In that war for talent, Canva sits as an outlier: the Australian digital design juggernaut now fields in excess of 300,000 job applications a year, the company says, with staff attrition at a stable level.

But companies without Canva’s superstar status and holistic company culture can still learn from its deliberate hiring practices, says Jennie Rogerson, Canva’s head of people.

“I think, especially when you’re hiring, you can really get stuck in a mindset of going for the same kind of person, the same background, the same skills,” Rogerson told SmartCompany.

The company dropped its university degree requirements several years back, Rogerson says, in a bid to find talent outside the traditional tech talent pipeline who may have been discouraged by earlier job criteria.

“And we see no difference in what we’re able to ship,” she said.

“And obviously, people without university degrees do amazing things all of the time.

“There shouldn’t be those kind of barriers for entry.

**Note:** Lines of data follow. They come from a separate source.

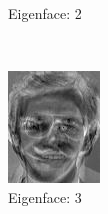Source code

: \documentclass[12pt]{article}
\begin{document}
\begin{figure}
\begin{subfigure}[b]{0.20\textwidth}
		\caption{Eigenface: 2}
	\end{subfigure}\\
	\begin{subfigure}[b]{0.20\textwidth}
		\includegraphics[width=\textwidth]{Task4.6_Images/PrincipalComponent3.jpg}
		\caption{Eigenface: 3}
	\end{subfigure}\quad
	\begin{subfigure}[b]{0.20\textwidth}

\end{subfigure}
\end{figure}
\end{document}
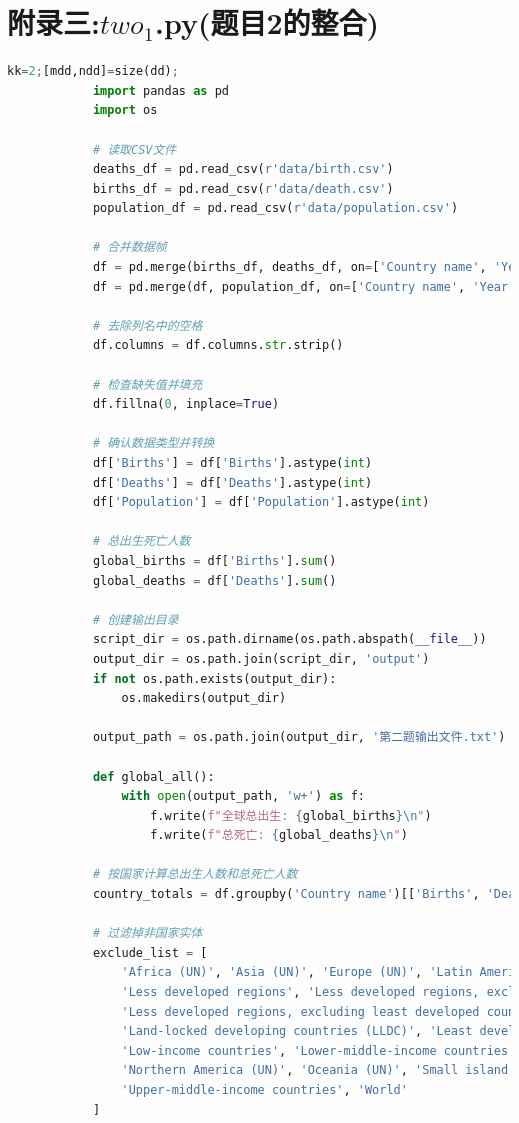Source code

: \documentclass{ctexart}
\begin{document}
    \section{附录三:$two_1$.py(题目2的整合)}
    \tiny
        \begin{lstlisting}[language=Python] %设置不同语言即可。
            kk=2;[mdd,ndd]=size(dd);
            import pandas as pd
            import os

            # 读取CSV文件
            deaths_df = pd.read_csv(r'data/birth.csv')
            births_df = pd.read_csv(r'data/death.csv')
            population_df = pd.read_csv(r'data/population.csv')

            # 合并数据帧
            df = pd.merge(births_df, deaths_df, on=['Country name', 'Year'], how='inner')
            df = pd.merge(df, population_df, on=['Country name', 'Year'], how='inner')

            # 去除列名中的空格
            df.columns = df.columns.str.strip()

            # 检查缺失值并填充
            df.fillna(0, inplace=True)

            # 确认数据类型并转换
            df['Births'] = df['Births'].astype(int)
            df['Deaths'] = df['Deaths'].astype(int)
            df['Population'] = df['Population'].astype(int)

            # 总出生死亡人数
            global_births = df['Births'].sum()
            global_deaths = df['Deaths'].sum()

            # 创建输出目录
            script_dir = os.path.dirname(os.path.abspath(__file__))
            output_dir = os.path.join(script_dir, 'output')
            if not os.path.exists(output_dir):
                os.makedirs(output_dir)

            output_path = os.path.join(output_dir, '第二题输出文件.txt')

            def global_all():
                with open(output_path, 'w+') as f:
                    f.write(f"全球总出生: {global_births}\n")
                    f.write(f"总死亡: {global_deaths}\n")

            # 按国家计算总出生人数和总死亡人数
            country_totals = df.groupby('Country name')[['Births', 'Deaths', 'Population']].sum()

            # 过滤掉非国家实体
            exclude_list = [
                'Africa (UN)', 'Asia (UN)', 'Europe (UN)', 'Latin America and the Caribbean (UN)', 
                'Less developed regions', 'Less developed regions, excluding China', 
                'Less developed regions, excluding least developed countries', 'High-income countries', 
                'Land-locked developing countries (LLDC)', 'Least developed countries', 
                'Low-income countries', 'Lower-middle-income countries', 'More developed regions', 
                'Northern America (UN)', 'Oceania (UN)', 'Small island developing states (SIDS)', 
                'Upper-middle-income countries', 'World'
            ]


\end{lstlisting}
\end{document}
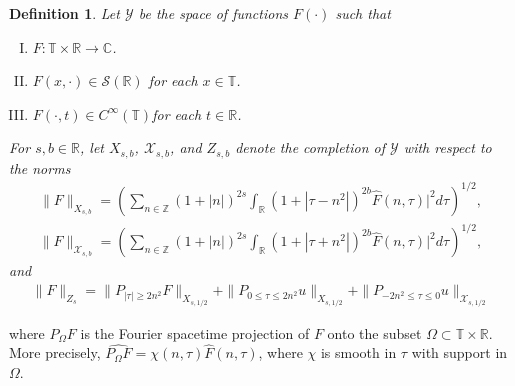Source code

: \documentclass[12pt,reqno]{amsart}
\numberwithin{equation}{section}  %
\newcommand{\rr}{\mathbb{R}}
\newcommand{\zz}{\mathbb{Z}}
\newcommand{\cc}{\mathbb{C}}
\newcommand{\ci}{\mathbb{T}}
\newcommand{\wh}{\widehat}
\newtheorem{definition}[theorem]{Definition}
\newtheorem{remark}[theorem]{Remark}
\begin{document}
\begin{definition}
  Let $\mathcal{Y}$ be the space of functions $F(\cdot)$ such that
  \begin{enumerate}[(I)]
   \item{$F: \ci \times \rr \to \cc$}.
   \item{$F(x, \cdot) \in \mathcal{S}(\rr)$ for each $x \in \ci$}.
   \item{$F(\cdot, t) \in C^{\infty}(\ci)$for each $t \in \rr$}.
  \end{enumerate}
  For $s, b \in \rr$, let $X_{s,b}$, $\mathcal{X}_{s,b}$, and $Z_{s,b}$ denote the completion of $\mathcal{Y}$ with
  respect to the norms
  \begin{equation}
  \begin{split}
    \|F\|_{X_{s,b}} = \left( \sum_{n \in \zz} (1 + |n|)^{2s} \int_{\rr}
    (1 + |\tau - n^{2} |)^{2b} \wh{F}(n, \tau)|^{2} d \tau\right)^{1/2},
  \end{split}
  \end{equation}
  \begin{equation}
  \begin{split}
    \|F\|_{\mathcal{X}_{s,b}} = \left( \sum_{n \in \zz} (1 + |n|)^{2s} \int_{\rr}
    (1 + |\tau + n^{2} |)^{2b} \wh{F}(n, \tau)|^{2} d \tau\right)^{1/2},
  \end{split}
  \end{equation}
  and
  \begin{gather*}
    \|F\|_{Z_{s}} = \|P_{| \tau| \ge 2n^{2}}F\|_{X_{s,1/2}} + \| P_{0 \le \tau \le 2n^{2}} u
    \|_{X_{s,1/2}}
    + \| P_{-2n^2 \le \tau \le 0} u  \|_{\mathcal{X}_{s,1/2}}  
  \end{gather*}
\end{definition}
%
where $P_{\Omega} F$ is the Fourier spacetime projection of $F$ onto the subset $\Omega \subset \ci \times \rr$. More precisely, $\wh{P_{\Omega}F} = \chi(n, \tau)\wh{F}(n, \tau)$, where $\chi$ is smooth in $\tau$ with support in $\Omega$.  
%
\end{document}
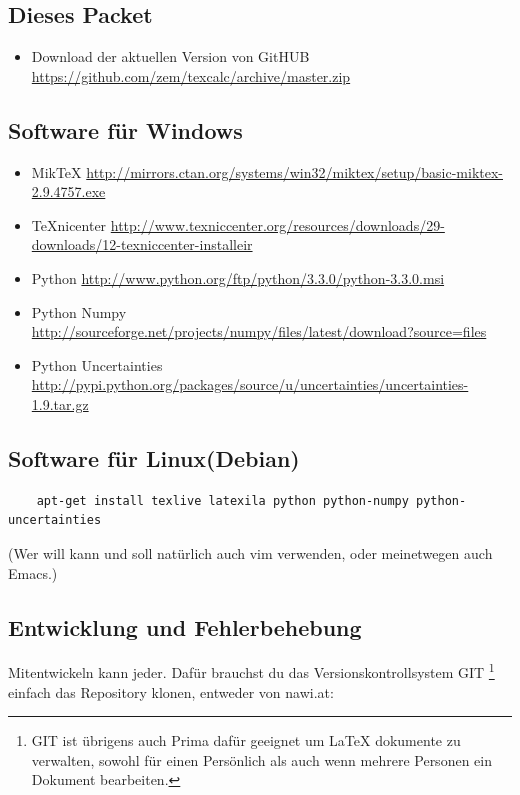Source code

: \documentclass[a4paper]{article}
\begin{document}
\subsection{Dieses Packet}

\begin{itemize}
	\item Download der aktuellen Version von GitHUB \url{https://github.com/zem/texcalc/archive/master.zip}
\end{itemize}

\subsection{Software für Windows}

\begin{itemize}
	\item MikTeX \url{http://mirrors.ctan.org/systems/win32/miktex/setup/basic-miktex-2.9.4757.exe}
	\item TeXnicenter \url{http://www.texniccenter.org/resources/downloads/29-downloads/12-texniccenter-installeir}
	\item Python \url{http://www.python.org/ftp/python/3.3.0/python-3.3.0.msi}
	\item Python Numpy \url{http://sourceforge.net/projects/numpy/files/latest/download?source=files}
	\item Python Uncertainties \url{http://pypi.python.org/packages/source/u/uncertainties/uncertainties-1.9.tar.gz}
\end{itemize}

\subsection{Software für Linux(Debian)}

\begin{verbatim}
	apt-get install texlive latexila python python-numpy python-uncertainties
\end{verbatim}

(Wer will kann und soll natürlich auch vim verwenden, oder meinetwegen auch Emacs.)

\subsection{Entwicklung und Fehlerbehebung}

Mitentwickeln kann jeder. Dafür brauchst du das Versionskontrollsystem GIT
\footnote{GIT ist übrigens auch Prima dafür geeignet um LaTeX dokumente zu verwalten, 
sowohl für einen Persönlich als auch wenn mehrere Personen ein Dokument bearbeiten. } 
einfach das Repository klonen, entweder von nawi.at: 
\end{document}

And reducing that… it’s something that we’ve actually seen enormous growth because of that, not in spite of it.”

Rogerson says the push to broaden Canva’s hiring pathways resonated with her own personal experience, having transitioned from an executive assistant, to working in leadership operations, to her head of people role within 18 months.

“It’s something I feel deeply passionate about,” she said.

“Because you have no idea if you’re not looking or open to the idea that people have incredible skills that are very open to fluidity.”

The company now encourages would-be workers to submit applications even if they’re not 100% certain they meet all the job ad criteria, Rogerson says.

Openness to a variety of candidates doesn’t mean throwing workers into roles well beyond their range; rather, it is a recognition that skills “are hidden in different pockets and different areas of just waiting to be tapped into”, she adds.

That is not to say Canva is immune to the same challenges facing the broader Australian tech sector — including market uncertainty that has deterred companies from hiring or resulted in staff layoffs.

Canva “made adjustments” to its 2022 hiring plans when market volatility set in earlier this year, Rogerson says.

The company needed to “make sure the roles that we were prioritising this year were the ones that are gonna have the biggest impact on our goals”, she adds, saying Canva “didn’t want a team of 10,000 yet”.

But if Canva does dramatically increase its headcount to meet its goals — co-founder Melanie Perkins says Canva’s total addressable market is the entire world — a company culture aided and abetted by diverse hiring decisions will keep the company top of mind for applicants, Rogerson said.

“Diversity of backgrounds, ideas, perspectives, life experiences, that’s what actually makes a really strong culture,” she said.